Bypassing the visitors’ center, we walked along the pathway towards the Betatakin (ledge house) Ruin, about a mile away. In an attempt to protect these fragile alcove dwellings, the NPS placed its only Betatakin viewpoint on the rim of the canyon opposite the ruins. If you visit, remember to take your field glasses. Since Betatakin’s natural amphitheater amplifies sound energy, signs admonish visitors not to make loud noises. As with the Walls of Jericho, a single loud noise could weaken or destroy this well-preserved pre-Puebloan settlement.
Returning on foot to Abbey’s despised campground, we found its thirty spaces artfully sited near the western edge of Sunset Mesa. From its 7500-foot elevation, the terrain falls away gently for fifty miles, all the way to Lake Powell, Arizona. The aptly named Sunset Campground provides among the longest views in the Four Corners.
Even today, the campsites accommodate rigs no longer than thirty feet, so the larger RVs must go elsewhere. Tap water is available, but there is no store, public shower or RV sanitary dump. During his two summers at the old Arches National Monument, Abbey lived in a thirty-foot house trailer. I smiled in disbelief that his spirit might wish to deny others a brief but similar physical experience in this beautiful place.

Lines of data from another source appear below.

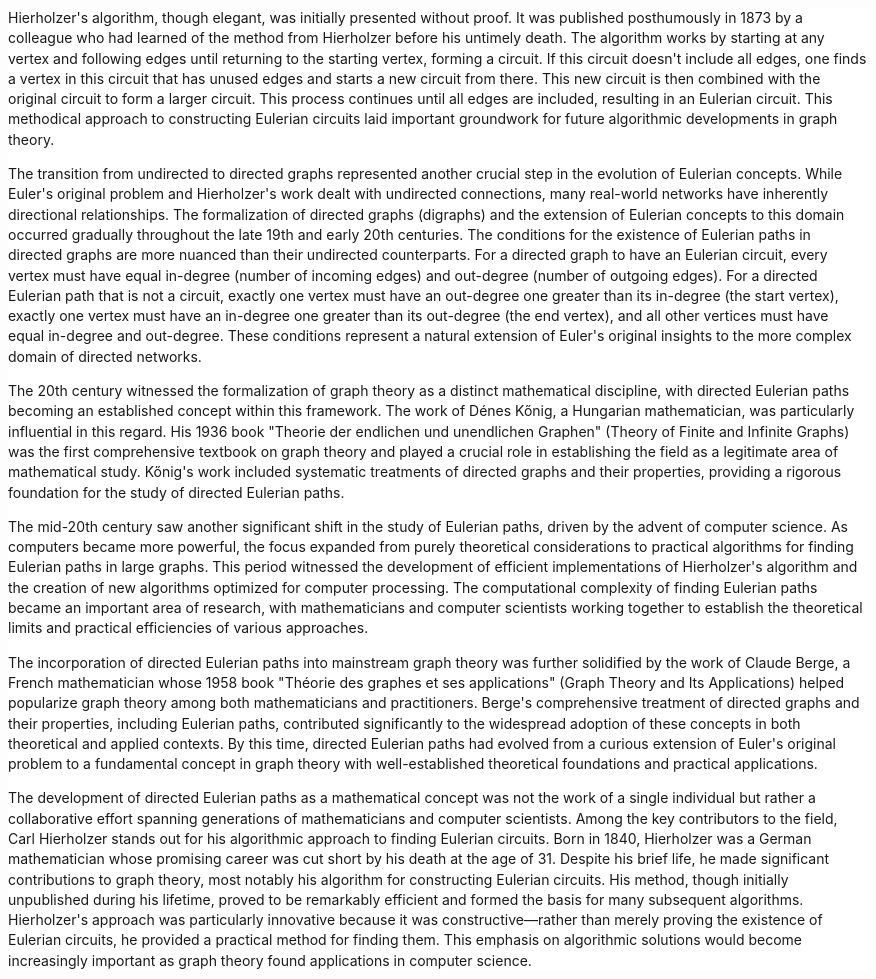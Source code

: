 Hierholzer's algorithm, though elegant, was initially presented without proof. It was published posthumously in 1873 by a colleague who had learned of the method from Hierholzer before his untimely death. The algorithm works by starting at any vertex and following edges until returning to the starting vertex, forming a circuit. If this circuit doesn't include all edges, one finds a vertex in this circuit that has unused edges and starts a new circuit from there. This new circuit is then combined with the original circuit to form a larger circuit. This process continues until all edges are included, resulting in an Eulerian circuit. This methodical approach to constructing Eulerian circuits laid important groundwork for future algorithmic developments in graph theory.

The transition from undirected to directed graphs represented another crucial step in the evolution of Eulerian concepts. While Euler's original problem and Hierholzer's work dealt with undirected connections, many real-world networks have inherently directional relationships. The formalization of directed graphs (digraphs) and the extension of Eulerian concepts to this domain occurred gradually throughout the late 19th and early 20th centuries. The conditions for the existence of Eulerian paths in directed graphs are more nuanced than their undirected counterparts. For a directed graph to have an Eulerian circuit, every vertex must have equal in-degree (number of incoming edges) and out-degree (number of outgoing edges). For a directed Eulerian path that is not a circuit, exactly one vertex must have an out-degree one greater than its in-degree (the start vertex), exactly one vertex must have an in-degree one greater than its out-degree (the end vertex), and all other vertices must have equal in-degree and out-degree. These conditions represent a natural extension of Euler's original insights to the more complex domain of directed networks.

The 20th century witnessed the formalization of graph theory as a distinct mathematical discipline, with directed Eulerian paths becoming an established concept within this framework. The work of Dénes Kőnig, a Hungarian mathematician, was particularly influential in this regard. His 1936 book "Theorie der endlichen und unendlichen Graphen" (Theory of Finite and Infinite Graphs) was the first comprehensive textbook on graph theory and played a crucial role in establishing the field as a legitimate area of mathematical study. Kőnig's work included systematic treatments of directed graphs and their properties, providing a rigorous foundation for the study of directed Eulerian paths.

The mid-20th century saw another significant shift in the study of Eulerian paths, driven by the advent of computer science. As computers became more powerful, the focus expanded from purely theoretical considerations to practical algorithms for finding Eulerian paths in large graphs. This period witnessed the development of efficient implementations of Hierholzer's algorithm and the creation of new algorithms optimized for computer processing. The computational complexity of finding Eulerian paths became an important area of research, with mathematicians and computer scientists working together to establish the theoretical limits and practical efficiencies of various approaches.

The incorporation of directed Eulerian paths into mainstream graph theory was further solidified by the work of Claude Berge, a French mathematician whose 1958 book "Théorie des graphes et ses applications" (Graph Theory and Its Applications) helped popularize graph theory among both mathematicians and practitioners. Berge's comprehensive treatment of directed graphs and their properties, including Eulerian paths, contributed significantly to the widespread adoption of these concepts in both theoretical and applied contexts. By this time, directed Eulerian paths had evolved from a curious extension of Euler's original problem to a fundamental concept in graph theory with well-established theoretical foundations and practical applications.

The development of directed Eulerian paths as a mathematical concept was not the work of a single individual but rather a collaborative effort spanning generations of mathematicians and computer scientists. Among the key contributors to the field, Carl Hierholzer stands out for his algorithmic approach to finding Eulerian circuits. Born in 1840, Hierholzer was a German mathematician whose promising career was cut short by his death at the age of 31. Despite his brief life, he made significant contributions to graph theory, most notably his algorithm for constructing Eulerian circuits. His method, though initially unpublished during his lifetime, proved to be remarkably efficient and formed the basis for many subsequent algorithms. Hierholzer's approach was particularly innovative because it was constructive—rather than merely proving the existence of Eulerian circuits, he provided a practical method for finding them. This emphasis on algorithmic solutions would become increasingly important as graph theory found applications in computer science.
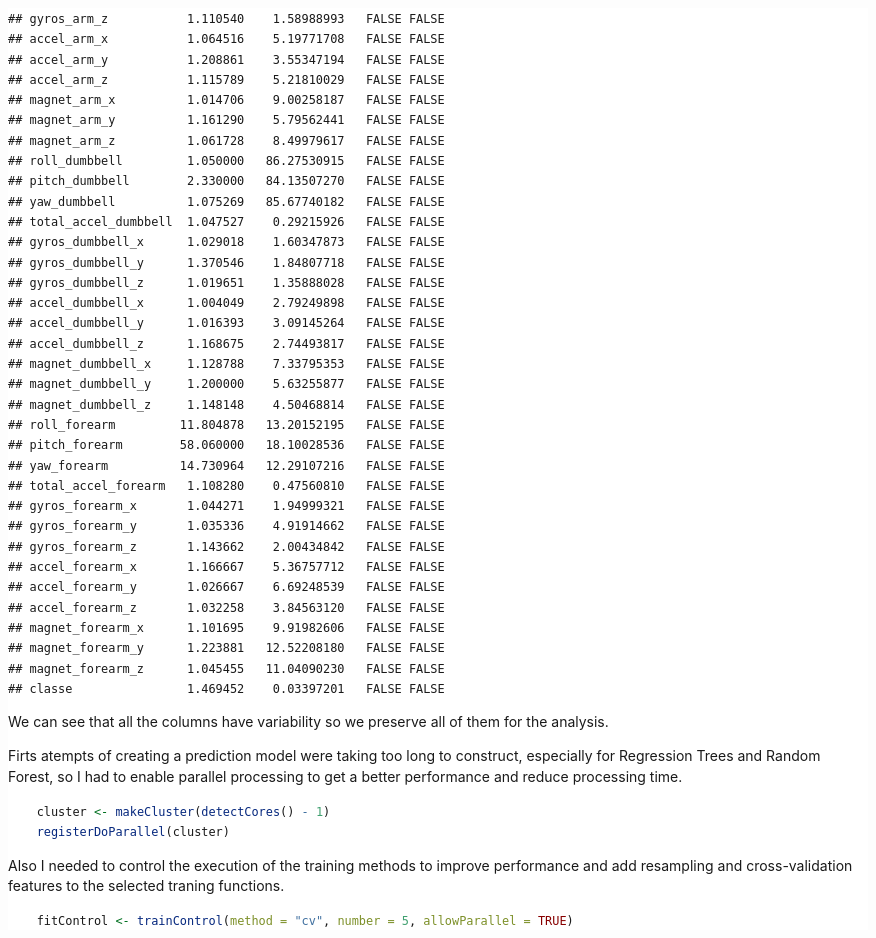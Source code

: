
```
## gyros_arm_z           1.110540    1.58988993   FALSE FALSE
## accel_arm_x           1.064516    5.19771708   FALSE FALSE
## accel_arm_y           1.208861    3.55347194   FALSE FALSE
## accel_arm_z           1.115789    5.21810029   FALSE FALSE
## magnet_arm_x          1.014706    9.00258187   FALSE FALSE
## magnet_arm_y          1.161290    5.79562441   FALSE FALSE
## magnet_arm_z          1.061728    8.49979617   FALSE FALSE
## roll_dumbbell         1.050000   86.27530915   FALSE FALSE
## pitch_dumbbell        2.330000   84.13507270   FALSE FALSE
## yaw_dumbbell          1.075269   85.67740182   FALSE FALSE
## total_accel_dumbbell  1.047527    0.29215926   FALSE FALSE
## gyros_dumbbell_x      1.029018    1.60347873   FALSE FALSE
## gyros_dumbbell_y      1.370546    1.84807718   FALSE FALSE
## gyros_dumbbell_z      1.019651    1.35888028   FALSE FALSE
## accel_dumbbell_x      1.004049    2.79249898   FALSE FALSE
## accel_dumbbell_y      1.016393    3.09145264   FALSE FALSE
## accel_dumbbell_z      1.168675    2.74493817   FALSE FALSE
## magnet_dumbbell_x     1.128788    7.33795353   FALSE FALSE
## magnet_dumbbell_y     1.200000    5.63255877   FALSE FALSE
## magnet_dumbbell_z     1.148148    4.50468814   FALSE FALSE
## roll_forearm         11.804878   13.20152195   FALSE FALSE
## pitch_forearm        58.060000   18.10028536   FALSE FALSE
## yaw_forearm          14.730964   12.29107216   FALSE FALSE
## total_accel_forearm   1.108280    0.47560810   FALSE FALSE
## gyros_forearm_x       1.044271    1.94999321   FALSE FALSE
## gyros_forearm_y       1.035336    4.91914662   FALSE FALSE
## gyros_forearm_z       1.143662    2.00434842   FALSE FALSE
## accel_forearm_x       1.166667    5.36757712   FALSE FALSE
## accel_forearm_y       1.026667    6.69248539   FALSE FALSE
## accel_forearm_z       1.032258    3.84563120   FALSE FALSE
## magnet_forearm_x      1.101695    9.91982606   FALSE FALSE
## magnet_forearm_y      1.223881   12.52208180   FALSE FALSE
## magnet_forearm_z      1.045455   11.04090230   FALSE FALSE
## classe                1.469452    0.03397201   FALSE FALSE
```
We can see that all the columns have variability so we preserve all of them for the analysis.


Firts atempts of creating a prediction model were taking too long to construct, especially for
Regression Trees and Random Forest, so I had to enable parallel processing to get a better 
performance and reduce processing time.

```r
    cluster <- makeCluster(detectCores() - 1)
    registerDoParallel(cluster)
```

Also I needed to control the execution of the training methods to improve performance and
add resampling and cross-validation features to the selected traning functions.

```r
    fitControl <- trainControl(method = "cv", number = 5, allowParallel = TRUE)
```

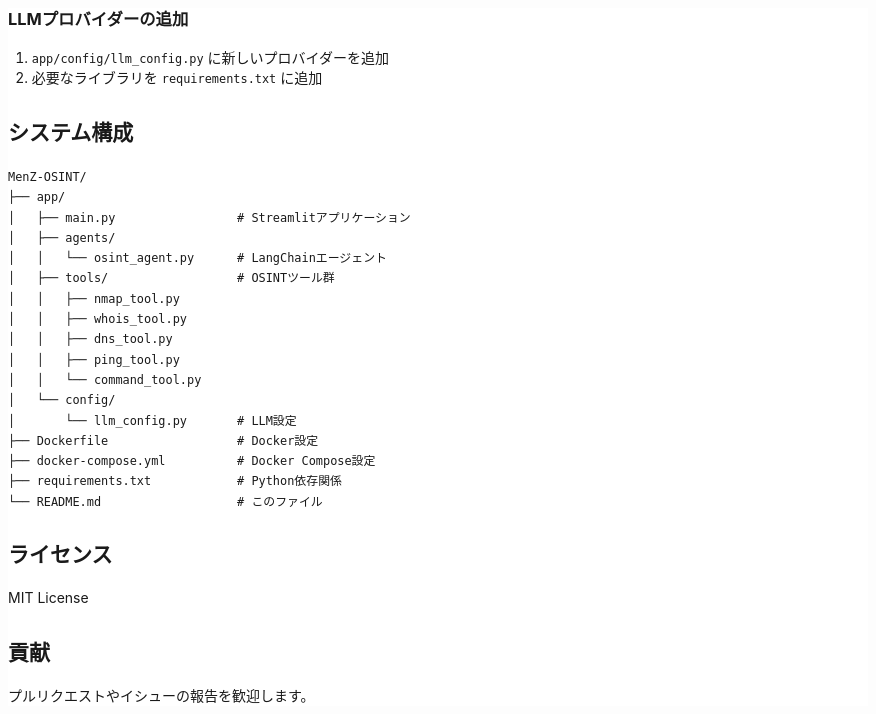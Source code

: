 ### LLMプロバイダーの追加
1. `app/config/llm_config.py` に新しいプロバイダーを追加
2. 必要なライブラリを `requirements.txt` に追加

## システム構成

```
MenZ-OSINT/
├── app/
│   ├── main.py                 # Streamlitアプリケーション
│   ├── agents/
│   │   └── osint_agent.py      # LangChainエージェント
│   ├── tools/                  # OSINTツール群
│   │   ├── nmap_tool.py
│   │   ├── whois_tool.py
│   │   ├── dns_tool.py
│   │   ├── ping_tool.py
│   │   └── command_tool.py
│   └── config/
│       └── llm_config.py       # LLM設定
├── Dockerfile                  # Docker設定
├── docker-compose.yml          # Docker Compose設定
├── requirements.txt            # Python依存関係
└── README.md                   # このファイル
```

## ライセンス

MIT License

## 貢献

プルリクエストやイシューの報告を歓迎します。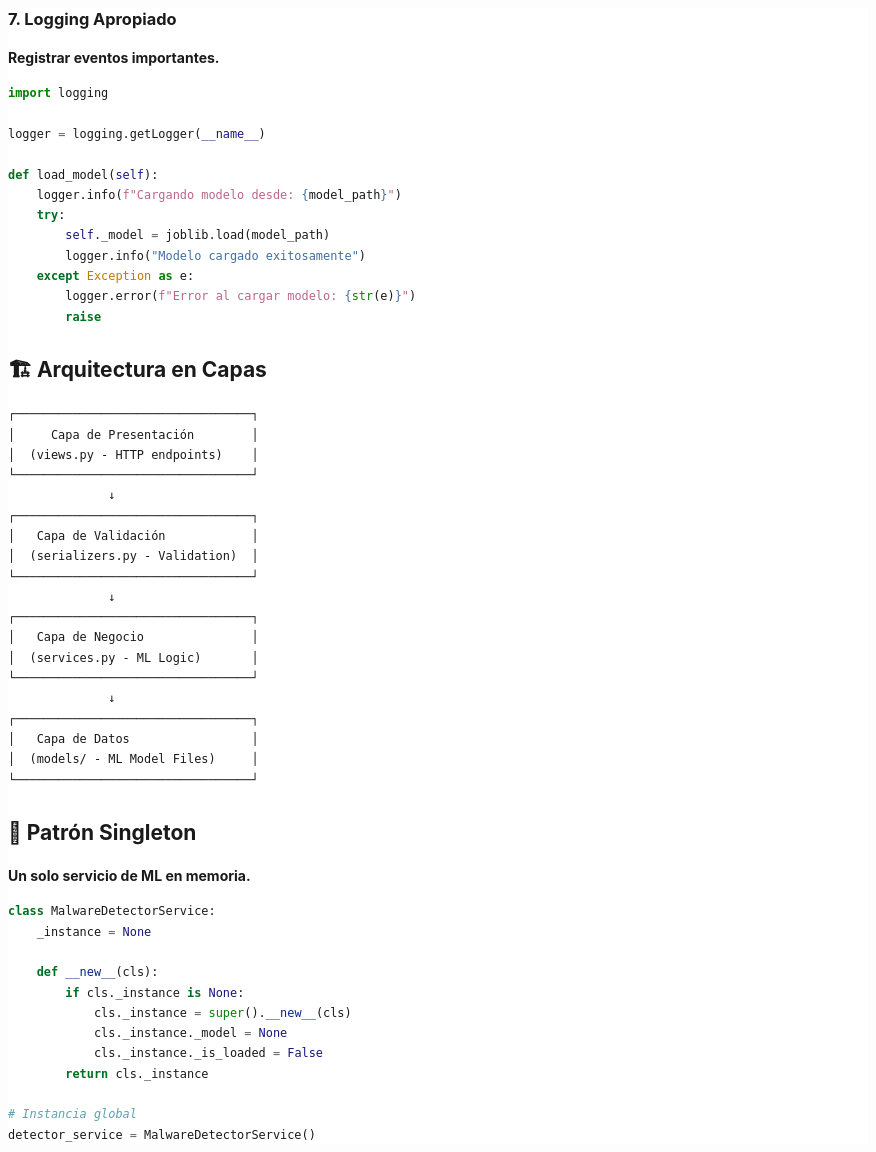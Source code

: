 ### 7. Logging Apropiado

**Registrar eventos importantes.**

```python
import logging

logger = logging.getLogger(__name__)

def load_model(self):
    logger.info(f"Cargando modelo desde: {model_path}")
    try:
        self._model = joblib.load(model_path)
        logger.info("Modelo cargado exitosamente")
    except Exception as e:
        logger.error(f"Error al cargar modelo: {str(e)}")
        raise
```

## 🏗️ Arquitectura en Capas

```
┌─────────────────────────────────┐
│     Capa de Presentación        │
│  (views.py - HTTP endpoints)    │
└─────────────────────────────────┘
              ↓
┌─────────────────────────────────┐
│   Capa de Validación            │
│  (serializers.py - Validation)  │
└─────────────────────────────────┘
              ↓
┌─────────────────────────────────┐
│   Capa de Negocio               │
│  (services.py - ML Logic)       │
└─────────────────────────────────┘
              ↓
┌─────────────────────────────────┐
│   Capa de Datos                 │
│  (models/ - ML Model Files)     │
└─────────────────────────────────┘
```

## 📝 Patrón Singleton

**Un solo servicio de ML en memoria.**

```python
class MalwareDetectorService:
    _instance = None
    
    def __new__(cls):
        if cls._instance is None:
            cls._instance = super().__new__(cls)
            cls._instance._model = None
            cls._instance._is_loaded = False
        return cls._instance

# Instancia global
detector_service = MalwareDetectorService()
```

Later, as I drove away from Navajo National Monument, I reflected on the term “arrested decay”, coined to describe preservation activities at Bodie, a ghost town in California. By limiting direct access to these sites, the NPS has done what it can to arrest the decay of ruins at Navajo National Monument. From its visitors’ center to the roads, trails and campground, the NPS seems to have listened to Edward Abbey’s spirit. After its 1960s improvements, the monument has changed very little over the past forty-five years.
As I departed Navajo National Monument, I found myself in agreement with Abbey on one thing. Despite its supposed ruination in his time, I hoped that this serene and beautiful place would enjoy its current state of arrested decay long into the future. Thank you, Edward Abbey for the true spirit of your work
In 1965, after two weeks in the Four Corners, my father and I again crossed through the magic gate, represented by the Santa Fe Railroad grade crossing at Flagstaff. From there, we retraced our route back to Los Angeles. After returning home, I entered my senior year in high school, then on to college and work life. For the next forty years, as did our old snapshots, memories of the Four Corners faded from my mind.
Each year since 2004, I have made it a point to travel and live for a time somewhere in the Four Corners. While writing this personal history at my home, near Los Angeles, I could feel the Four Corners calling to me. Three months from now, I shall pack my belongings and enter again through the magic gate to what some call Indian Country and others call the Four Corners.